__WORK REQUEST__: Find the string "Defaults" in the data, and copy out each line that has it.

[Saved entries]

==*==

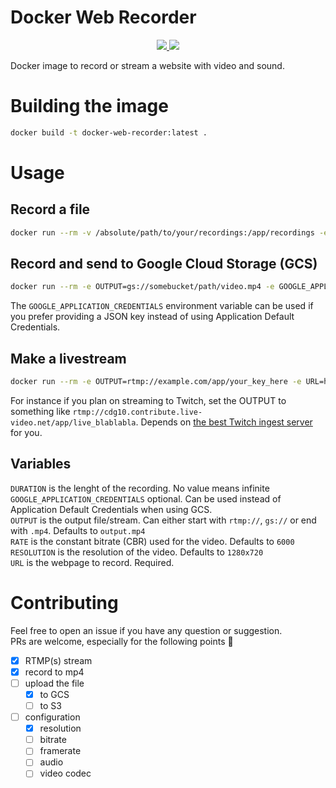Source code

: # Docker Web Recorder

<p align="center">
  <a href="https://hub.docker.com/r/digiz3d/web-recorder  " alt="Latest docker image version">
    <img src="https://img.shields.io/docker/v/digiz3d/web-recorder/latest" />
  </a>
  <a href="https://hub.docker.com/r/digiz3d/web-recorder" alt="Docker pulls">
    <img src="https://img.shields.io/docker/pulls/digiz3d/web-recorder" />
  </a>
</p>

Docker image to record or stream a website with video and sound.

# Building the image

```bash
docker build -t docker-web-recorder:latest .
```

# Usage

## Record a file

```bash
docker run --rm -v /absolute/path/to/your/recordings:/app/recordings -e OUTPUT=video.mp4 -e URL=https://example.com/video/123456 -e DURATION=25 -it docker-web-recorder:latest
```

## Record and send to Google Cloud Storage (GCS)

```bash
docker run --rm -e OUTPUT=gs://somebucket/path/video.mp4 -e GOOGLE_APPLICATION_CREDENTIALS=your-json-key -e URL=https://example.com/video/123456 -e DURATION=25 -it docker-web-recorder:latest
```

The `GOOGLE_APPLICATION_CREDENTIALS` environment variable can be used if you prefer providing a JSON key instead of using Application Default Credentials.

## Make a livestream

```bash
docker run --rm -e OUTPUT=rtmp://example.com/app/your_key_here -e URL=https://example.com/video/123456 -e RATE=1000 -e DURATION=120 -it docker-web-recorder:latest
```

For instance if you plan on streaming to Twitch, set the OUTPUT to something like `rtmp://cdg10.contribute.live-video.net/app/live_blablabla`. Depends on [the best Twitch ingest server](https://help.twitch.tv/s/twitch-ingest-recommendation?language=en_US) for you.

## Variables

`DURATION` is the lenght of the recording. No value means infinite  
`GOOGLE_APPLICATION_CREDENTIALS` optional. Can be used instead of Application Default Credentials when using GCS.  
`OUTPUT` is the output file/stream. Can either start with `rtmp://`, `gs://` or end with `.mp4`. Defaults to `output.mp4`  
`RATE` is the constant bitrate (CBR) used for the video. Defaults to `6000`  
`RESOLUTION` is the resolution of the video. Defaults to `1280x720`  
`URL` is the webpage to record. Required.

# Contributing

Feel free to open an issue if you have any question or suggestion.  
PRs are welcome, especially for the following points :clap:

- [x] RTMP(s) stream
- [x] record to mp4
- [ ] upload the file
  - [x] to GCS
  - [ ] to S3
- [ ] configuration
  - [x] resolution
  - [ ] bitrate
  - [ ] framerate
  - [ ] audio
  - [ ] video codec
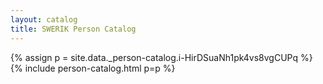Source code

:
 ```yaml
---
layout: catalog
title: SWERIK Person Catalog
---
```

{% assign p = site.data._person-catalog.i-HirDSuaNh1pk4vs8vgCUPq %}
{% include person-catalog.html p=p %}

==*==

__FINAL ANSWER__:
`OUTPUT` is the output file/stream. Can either start with `rtmp://`, `gs://` or end with `.mp4`. Defaults to `output.mp4`  
`RATE` is the constant bitrate (CBR) used for the video. Defaults to `6000`  
`RESOLUTION` is the resolution of the video. Defaults to `1280x720`  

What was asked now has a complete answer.